Merkle trees/proofs are out: you don't need to support light clients as (a) this system isn't open to the public and (b) when you query the system you hit your local nodes which are by definition trusted oracles.

Native Traditional DB integration is in: one of the big issues for enterprise EVM users is getting the damn data out of the system (to pipe to their downstream systems) without having to run a query on the EVM. As you don't need Merkle/Patricia trees, you just have the smart contract exec layer incr hash it's tx log (tracks reads, writes, updates per tx deterministically) and use those to compare for data corruption event for a given node. This allows you to directly integrate the contract language's backend with a traditional DB (we just integrate with ODBC).

PoW/PoS are out, deterministic BFT is in: Both invalid in private contexts for different reasons. Both rely on incentivization via an on-chain coin, and break down without it. As there isn't a market to sell the coin, there's no value. Instead, you just need a fully auditable and deterministic BFT consensus. The good news is that they are WAY faster. Bad news is that they have scaling problems (though ScalableBFT should be able to have ~5k nodes before it starts to slow down).

NB: a prod system of 5k nodes can't just be thrown together and hit ScalableBFT's top numbers of 8k/s... we'd need so serious messaging solutions like those used in HF trading because there isn't a good open source UDP-like broadcast messaging system and bandwidth will be a problem. Scalable was designed with broadcast being needed as scale in mind (though it works fine up to 500 nodes so long as you have fat enough pipes). Also, we measure performance inclusive of the smart contract code itself. Pact is fast (~10-100x faster than EVM and getting faster for similar workloads) but if you have heavy logic on chain, it will impede performance. There's no magic bullet, besides dep-graph drawing for parallel exec which only helps non-sequential workloads, to this problem.

## Business reasons besides just a multi-admin use case

1. On-click real-time reg oversite: just put a node (read only probably) in their data center and give them the right keys. They now have full oversite into the entire chain.

2. Servicing semi standardized markets: there are a bunch of use cases where a unified market/settlement tech stack hasn't been built because the assets in that market, unlike say equities, are all just a little bit different. Think exotic OTC derivatives contracts -- the deal you did today is pretty close to the deal you did yesterday, but not close enough (some new parameters or something) that you don't bother to build a unified stack for them. Instead, each party does their own thing. Not the best example because the best ones are ones we're working on actively.

3. Lower-bound for how bad a system can ever be: This is the longest-term possible market strategy where the tl;dr is that a private blockchain gives you SO MUCH by default that it makes sense to use one internally (like consul) from the start. It fully upfronts a massive amount (disaster recovery, high availability, distributed, perfect replication, etc. are all commoditized) that if we make the part the user sees simple and safe enough (Pact is really easy to write + is formally verifiable) + useful enough (the contract is your REST API + DB integration) that it becomes an attractive substrate to write apps on from day one. The market, and tech, will need to mature a lot before this happens though. See the most over powered todoMVC here: https://github.com/kadena-io/pact-todomvc

> Doesn't it become vulnerable due to available resource to out pace the block chain?

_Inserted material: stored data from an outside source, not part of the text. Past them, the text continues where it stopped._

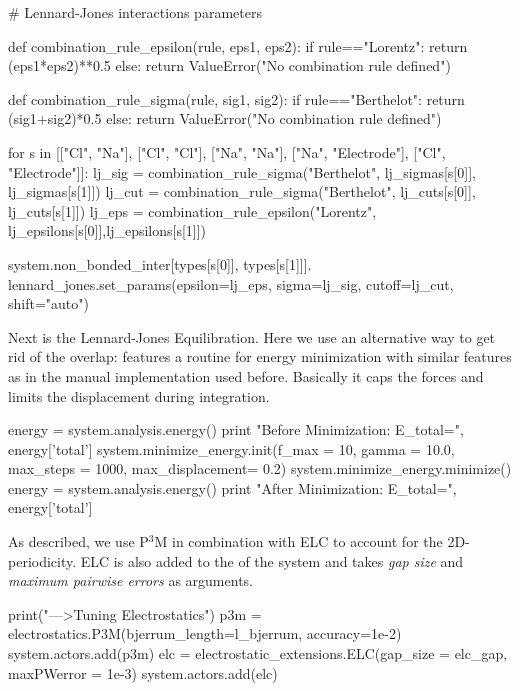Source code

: \documentclass[
a4paper,                        %
11pt,                           %
twoside,                        %
footsepline,                    %
headsepline,                    %
headexclude,                    %
footexclude,                    %
pagesize,                       %
]{scrartcl}
\begin{document}
\begin{pypresso}
# Lennard-Jones interactions parameters 

def combination_rule_epsilon(rule, eps1, eps2):
    if rule=="Lorentz":
        return (eps1*eps2)**0.5
    else:
        return ValueError("No combination rule defined")

def combination_rule_sigma(rule, sig1, sig2):
    if rule=="Berthelot":
        return (sig1+sig2)*0.5
    else:
        return ValueError("No combination rule defined")

for s in [["Cl", "Na"], ["Cl", "Cl"], ["Na", "Na"], ["Na", "Electrode"], ["Cl", "Electrode"]]:
        lj_sig = combination_rule_sigma("Berthelot", 
                lj_sigmas[s[0]], lj_sigmas[s[1]])
        lj_cut = combination_rule_sigma("Berthelot", 
                lj_cuts[s[0]], lj_cuts[s[1]])
        lj_eps = combination_rule_epsilon("Lorentz", 
                lj_epsilons[s[0]],lj_epsilons[s[1]])

        system.non_bonded_inter[types[s[0]], types[s[1]]].
            lennard_jones.set_params(epsilon=lj_eps, 
            sigma=lj_sig, cutoff=lj_cut, shift="auto")
\end{pypresso}

Next is the Lennard-Jones Equilibration. Here we use an alternative way to get rid of the overlap: \es features a routine for energy
minimization with similar features as in the manual implementation used before. Basically it 
caps the forces and limits the displacement during integration.

\begin{pypresso}
energy = system.analysis.energy()
print "Before Minimization: E_total=", energy['total']
system.minimize_energy.init(f_max = 10, gamma = 10.0, 
        max_steps = 1000, max_displacement= 0.2)
system.minimize_energy.minimize()
energy = system.analysis.energy()
print "After Minimization: E_total=", energy['total']
\end{pypresso}

As described, we use P$^3$M in combination with ELC to account for the 2D-periodicity. 
ELC is also added to the  of the system and takes \emph{gap size} and \emph{maximum
pairwise errors} as arguments.

\begin{pypresso}
print("\n--->Tuning Electrostatics")
p3m = electrostatics.P3M(bjerrum_length=l_bjerrum, 
        accuracy=1e-2)
system.actors.add(p3m)
elc = electrostatic_extensions.ELC(gap_size = elc_gap, 
        maxPWerror = 1e-3)
system.actors.add(elc)
\end{pypresso}
\end{document}
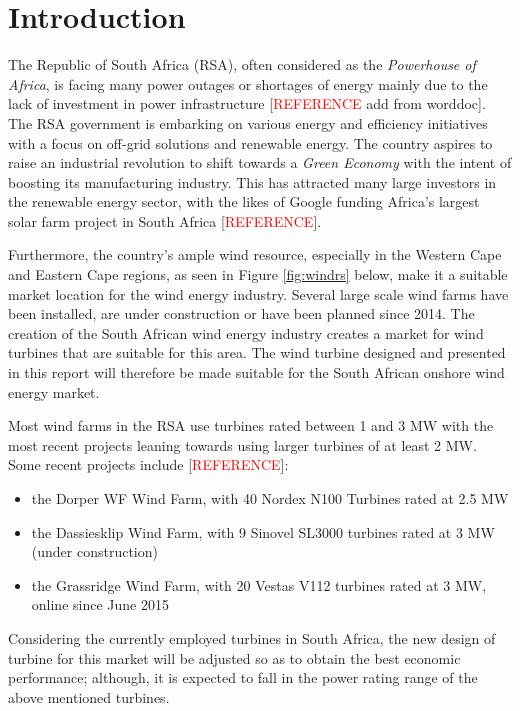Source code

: \section{Introduction}

The Republic of South Africa (RSA), often considered as the \textit{Powerhouse of Africa}, is facing many power outages or shortages of energy mainly due to the lack of investment in power infrastructure [\textcolor{red}{REFERENCE} add from worddoc]. The RSA government is embarking on various energy and efficiency initiatives with a focus on off-grid solutions and renewable energy. The country aspires to raise an industrial revolution to shift towards a \textit{Green Economy} with the intent of boosting its manufacturing industry. This has attracted many large investors in the renewable energy sector, with the likes of Google funding Africa’s largest solar farm project in South Africa [\textcolor{red}{REFERENCE}].

Furthermore, the country’s ample wind resource, especially in the Western Cape and Eastern Cape regions, as seen in Figure \ref{fig:windrs} below, make it a suitable market location for the wind energy industry. Several large scale wind farms have been installed, are under construction or have been planned since 2014. The creation of the South African wind energy industry creates a market for wind turbines that are suitable for this area. The wind turbine designed and presented in this report will therefore be made suitable for the South African onshore wind energy market.

Most wind farms in the RSA use turbines rated between 1 and 3 MW with the most recent projects leaning towards using larger turbines of at least 2 MW. Some recent projects include [\textcolor{red}{REFERENCE}]:
\begin{itemize}
    \item the Dorper WF Wind Farm, with 40 Nordex N100 Turbines rated at 2.5 MW
    \item the Dassiesklip Wind Farm, with 9 Sinovel SL3000 turbines rated at 3 MW (under construction)
    \item the Grassridge Wind Farm, with 20 Vestas V112 turbines rated at 3 MW, online since June 2015
\end{itemize}

 Considering the currently employed turbines in South Africa, the new design of turbine for this market will be adjusted so as to obtain the best economic performance; although, it is expected to fall in the power rating range of the above mentioned turbines.

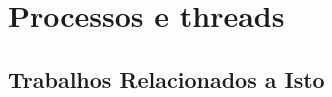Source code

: \chapter{Processos e threads}\label{cap:ProcessosThreads}



\section{Trabalhos Relacionados a Isto}\label{sec:primTrab}

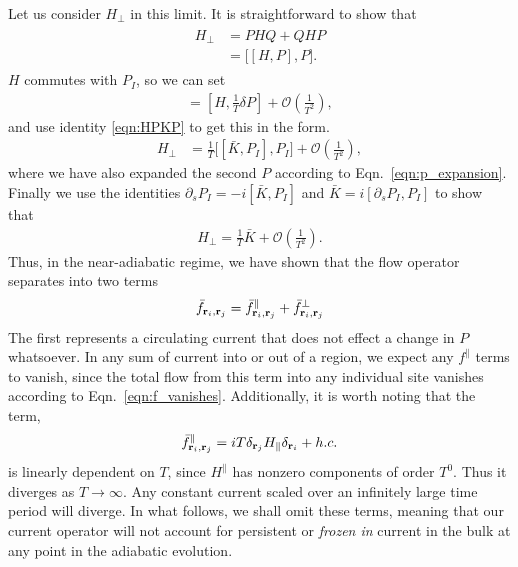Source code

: Let us consider $H_\perp$ in this limit. It is straightforward to show that
\begin{align}
\begin{aligned}
    H_{\perp} &= PHQ+QHP \\ 
    &= \big[ [H,P] , P  \big].
\end{aligned}
\end{align}
$H$ commutes with $P_I$, so we can set  
\begin{align}
    [H,P] =[H, \frac{1}{T} \delta P]+ 
    \mathcal{O} \left (\frac{1}{T^2} \right ),
\end{align}
and use identity \ref{eqn:HPKP} to get this in the form.
\begin{align}
    H_{\perp} &= \frac{1}{T}  \big[ [\bar K, P_I] , P_I  \big] + 
    \mathcal{O} \left (\frac{1}{T^2} \right ), 
\end{align}
where we have also expanded the second $P$ according to Eqn.~\ref{eqn:p_expansion}. Finally we use the identities $\partial_s P_I = -i [\bar K, P_I]$ and $\bar  K = i[\partial_s P_I, P_I]$ to show that
\begin{align}
    H_{\perp} = \frac{1}{T} \bar K + \mathcal{O} \left (\frac{1}{T^2} \right ).
\end{align}
Thus, in the near-adiabatic regime, we have shown that the flow operator separates into two terms
\begin{align}
    \bar f_{\textbf r_i,\textbf r_j} = \bar f^\parallel_{\textbf r_i,\textbf r_j} + \bar f^\perp_{\textbf r_i,\textbf r_j}
\end{align}
The first represents a circulating current that does not effect a change in $P$ whatsoever. In any sum of current into or out of a region, we expect any $f^\parallel$ terms to vanish, since the total flow from this term into any individual site vanishes according to Eqn.~\ref{eqn:f_vanishes}. Additionally, it is worth noting that the term,
\begin{align}
    \bar f^\parallel _{\textbf r_i, \textbf r_j} = iT \delta_{\textbf r_j}H_\parallel \delta_{\textbf r_i } + h.c.
\end{align}
is linearly dependent on $T$, since $H^\parallel$ has nonzero components of order $T^0$. Thus it diverges as $T \rightarrow \infty$. Any constant current scaled over an infinitely large time period will diverge. In what follows, we shall omit these terms, meaning that our current operator will not account for persistent or \textit{frozen in} current in the bulk at any point in the adiabatic evolution.

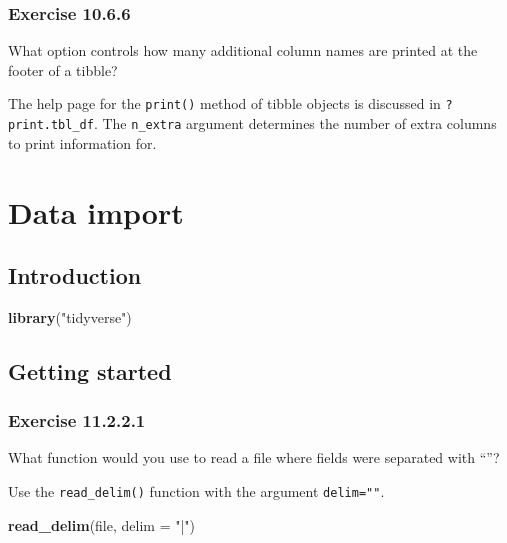 \documentclass[]{book}
\newenvironment{Shaded}{\begin{snugshade}}{\end{snugshade}}
\newcommand{\DataTypeTok}[1]{\textcolor[rgb]{0.13,0.29,0.53}{#1}}
\newcommand{\KeywordTok}[1]{\textcolor[rgb]{0.13,0.29,0.53}{\textbf{#1}}}
\newcommand{\NormalTok}[1]{#1}
\newcommand{\StringTok}[1]{\textcolor[rgb]{0.31,0.60,0.02}{#1}}
\theoremstyle{plain}
\theoremstyle{remark}
\begin{document}
\hypertarget{exercise-10.6.6}{%
\subsection*{\texorpdfstring{Exercise {10.6.6}}{Exercise 10.6.6}}\label{exercise-10.6.6}}

What option controls how many additional column names are printed at the footer of a tibble?

The help page for the \texttt{print()} method of tibble objects is discussed in \texttt{?print.tbl\_df}.
The \texttt{n\_extra} argument determines the number of extra columns to print information for.

\hypertarget{data-import}{%
\chapter{Data import}\label{data-import}}

\hypertarget{introduction-6}{%
\section{Introduction}\label{introduction-6}}

\begin{Shaded}
\begin{Highlighting}[]
\KeywordTok{library}\NormalTok{(}\StringTok{"tidyverse"}\NormalTok{)}
\end{Highlighting}
\end{Shaded}

\hypertarget{getting-started}{%
\section{Getting started}\label{getting-started}}

\hypertarget{exercise-11.2.2.1}{%
\subsection*{\texorpdfstring{Exercise {11.2.2.1}}{Exercise 11.2.2.1}}\label{exercise-11.2.2.1}}

What function would you use to read a file where fields were separated with ``\textbar{}''?

Use the \texttt{read\_delim()} function with the argument \texttt{delim="\textbar{}"}.

\begin{Shaded}
\begin{Highlighting}[]
\KeywordTok{read_delim}\NormalTok{(file, }\DataTypeTok{delim =} \StringTok{"|"}\NormalTok{)}
\end{Highlighting}
\end{Shaded}
\end{document}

If you mean w.r.t. mining it would, but mining abjectly fails in private contexts http://kadena.io/blog/MiningInPrivate.html ; if you mean that it can't handle the throughput, then I'd say it's deterministic so you can shard out as needed (like we do in trading systems/everywhere today).

> Are there companies looking to secure intercompany transactions?

Yes, but you can do that with an API already. It's more about the added utility of having something so robust that you can also represent workflows directly on (vs having to make a new endpoint and a new service behind it every time).